Bitfinex is enticing users to trade on its Ethfinex exchange more by awarding tokens in proportion to their account activity. These so-called native tokens can then be used to vote on whether to allow new listings.
Kasper Rasmussen, who heads corporate communications, said the practice gives the exchange’s most loyal traders a say on what coins are listed. In the last six months, Bitfinex tripled its listings to 270 tokens in an effort to offset declines in trading volume.
“We are having a lot of support from new projects,” Rasmussen said. “We are exploring different ways in how the ecosystem might evolve.”
The largest exchange by trading volume, Binance, says startups that incorporate its coin into their ecosystem have a better chance of getting listed. The exchange, which lists 380 coins, doesn’t have a standard fee but invites startups to make offers, the company said in a blog post.
“All of these will definitely increase your priority of review and chance of listing,” Binance CEO Changpeng Zhao wrote. “We remember people who help us.”
Driving depositors to exchanges can be warranted.
“That’s a perfectly reasonable practice,” Emin Gun Sirer, co-director of the Initiative for Cryptocurrencies and Smart Contracts at Cornell University, said in an email. “There are too many coins, most of them of questionable value, and the exchanges are in a position to pick and choose.
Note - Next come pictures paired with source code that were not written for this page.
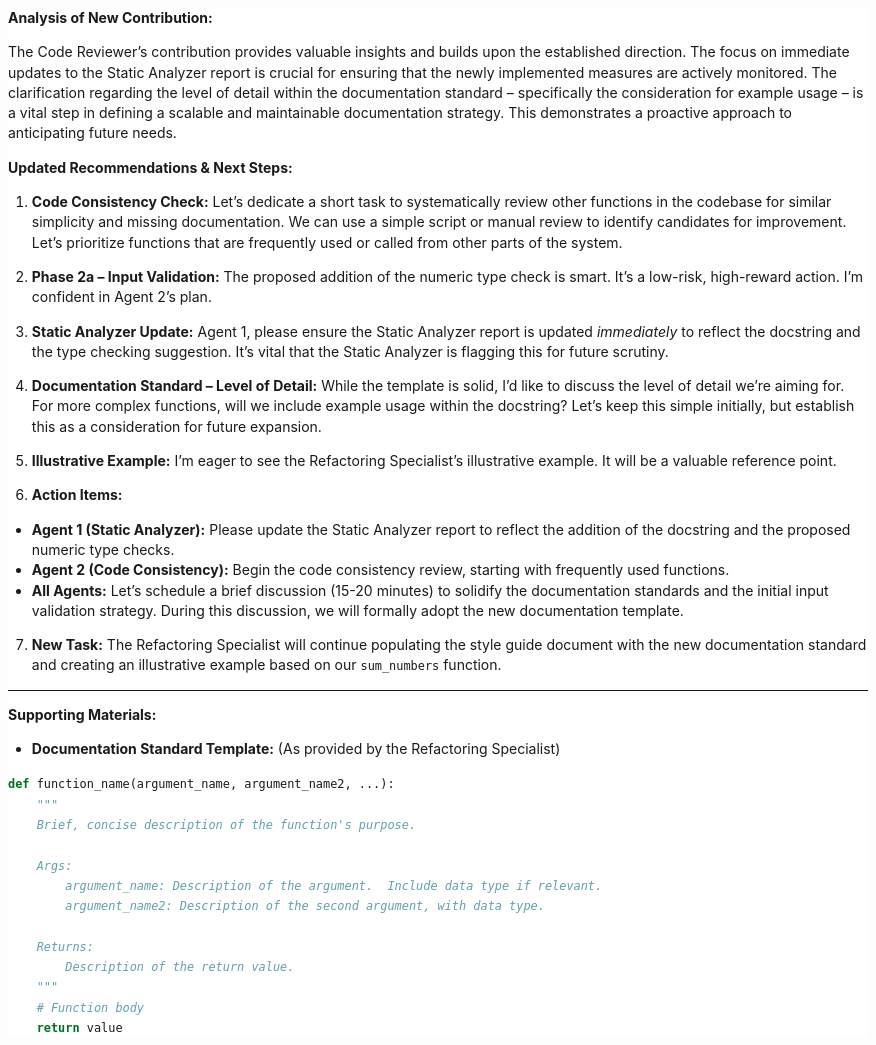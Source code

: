 **Analysis of New Contribution:**

The Code Reviewer’s contribution provides valuable insights and builds upon the established direction. The focus on immediate updates to the Static Analyzer report is crucial for ensuring that the newly implemented measures are actively monitored. The clarification regarding the level of detail within the documentation standard – specifically the consideration for example usage – is a vital step in defining a scalable and maintainable documentation strategy.  This demonstrates a proactive approach to anticipating future needs.

**Updated Recommendations & Next Steps:**

1.  **Code Consistency Check:** Let’s dedicate a short task to systematically review other functions in the codebase for similar simplicity and missing documentation. We can use a simple script or manual review to identify candidates for improvement. Let’s prioritize functions that are frequently used or called from other parts of the system.

2.  **Phase 2a – Input Validation:** The proposed addition of the numeric type check is smart. It’s a low-risk, high-reward action. I’m confident in Agent 2’s plan.

3.  **Static Analyzer Update:** Agent 1, please ensure the Static Analyzer report is updated *immediately* to reflect the docstring and the type checking suggestion. It’s vital that the Static Analyzer is flagging this for future scrutiny.

4.  **Documentation Standard – Level of Detail:** While the template is solid, I’d like to discuss the level of detail we’re aiming for. For more complex functions, will we include example usage within the docstring? Let’s keep this simple initially, but establish this as a consideration for future expansion.

5.  **Illustrative Example:** I’m eager to see the Refactoring Specialist’s illustrative example. It will be a valuable reference point.

6.  **Action Items:**

*   **Agent 1 (Static Analyzer):** Please update the Static Analyzer report to reflect the addition of the docstring and the proposed numeric type checks.
*   **Agent 2 (Code Consistency):** Begin the code consistency review, starting with frequently used functions.
*   **All Agents:** Let’s schedule a brief discussion (15-20 minutes) to solidify the documentation standards and the initial input validation strategy. During this discussion, we will formally adopt the new documentation template.

7.  **New Task:** The Refactoring Specialist will continue populating the style guide document with the new documentation standard and creating an illustrative example based on our `sum_numbers` function.

---

**Supporting Materials:**

*   **Documentation Standard Template:** (As provided by the Refactoring Specialist)

```python
def function_name(argument_name, argument_name2, ...):
    """
    Brief, concise description of the function's purpose.

    Args:
        argument_name: Description of the argument.  Include data type if relevant.
        argument_name2: Description of the second argument, with data type.

    Returns:
        Description of the return value.
    """
    # Function body
    return value
```
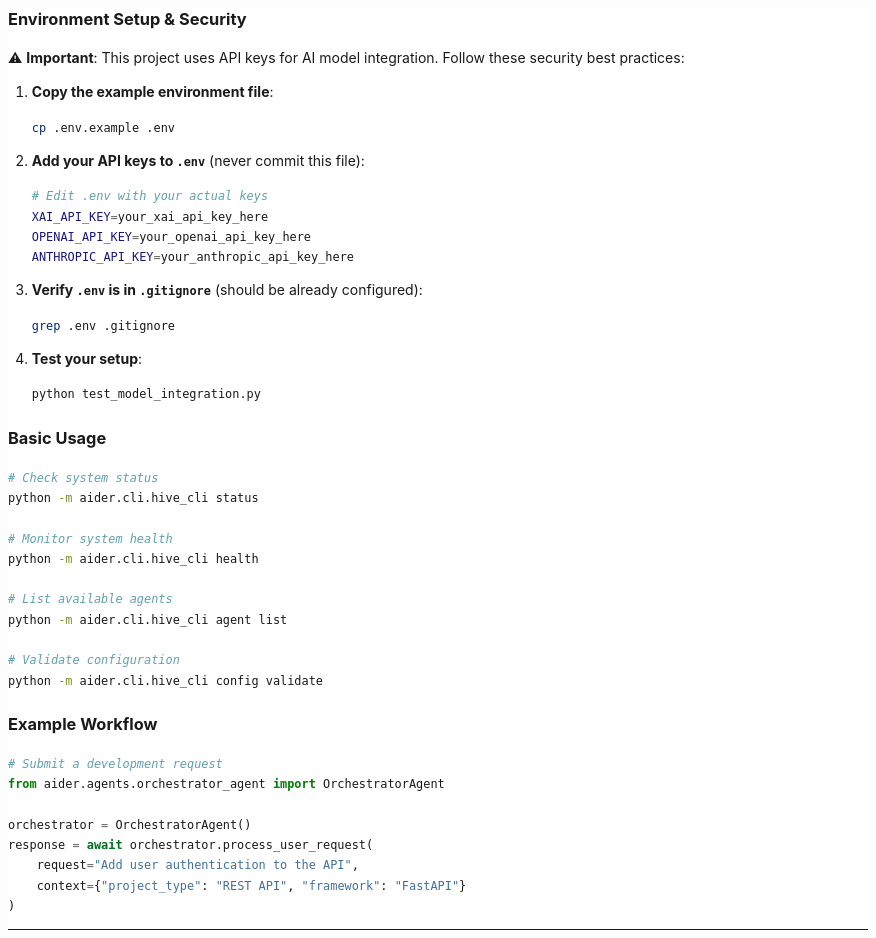 ### **Environment Setup & Security**

⚠️ **Important**: This project uses API keys for AI model integration. Follow these security best practices:

1. **Copy the example environment file**:
   ```bash
   cp .env.example .env
   ```

2. **Add your API keys to `.env`** (never commit this file):
   ```bash
   # Edit .env with your actual keys
   XAI_API_KEY=your_xai_api_key_here
   OPENAI_API_KEY=your_openai_api_key_here
   ANTHROPIC_API_KEY=your_anthropic_api_key_here
   ```

3. **Verify `.env` is in `.gitignore`** (should be already configured):
   ```bash
   grep .env .gitignore
   ```

4. **Test your setup**:
   ```bash
   python test_model_integration.py
   ```

### **Basic Usage**

```bash
# Check system status
python -m aider.cli.hive_cli status

# Monitor system health
python -m aider.cli.hive_cli health

# List available agents
python -m aider.cli.hive_cli agent list

# Validate configuration
python -m aider.cli.hive_cli config validate
```

### **Example Workflow**

```python
# Submit a development request
from aider.agents.orchestrator_agent import OrchestratorAgent

orchestrator = OrchestratorAgent()
response = await orchestrator.process_user_request(
    request="Add user authentication to the API",
    context={"project_type": "REST API", "framework": "FastAPI"}
)
```

---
It’s not surprising that they would make demands for the coins to bring in something tangible to the exchange.”
Gil Luria, director of institutional equity research at DA Davidson & Co., said investors should be wary of investing in native tokens.
“The goal of a crypto exchange is to serve as an on-ramp into crypto from government currency, or between different crypto assets,” she said. “Adding an exchange token layer may be adding an unnecessary step, which should raise investor concerns.”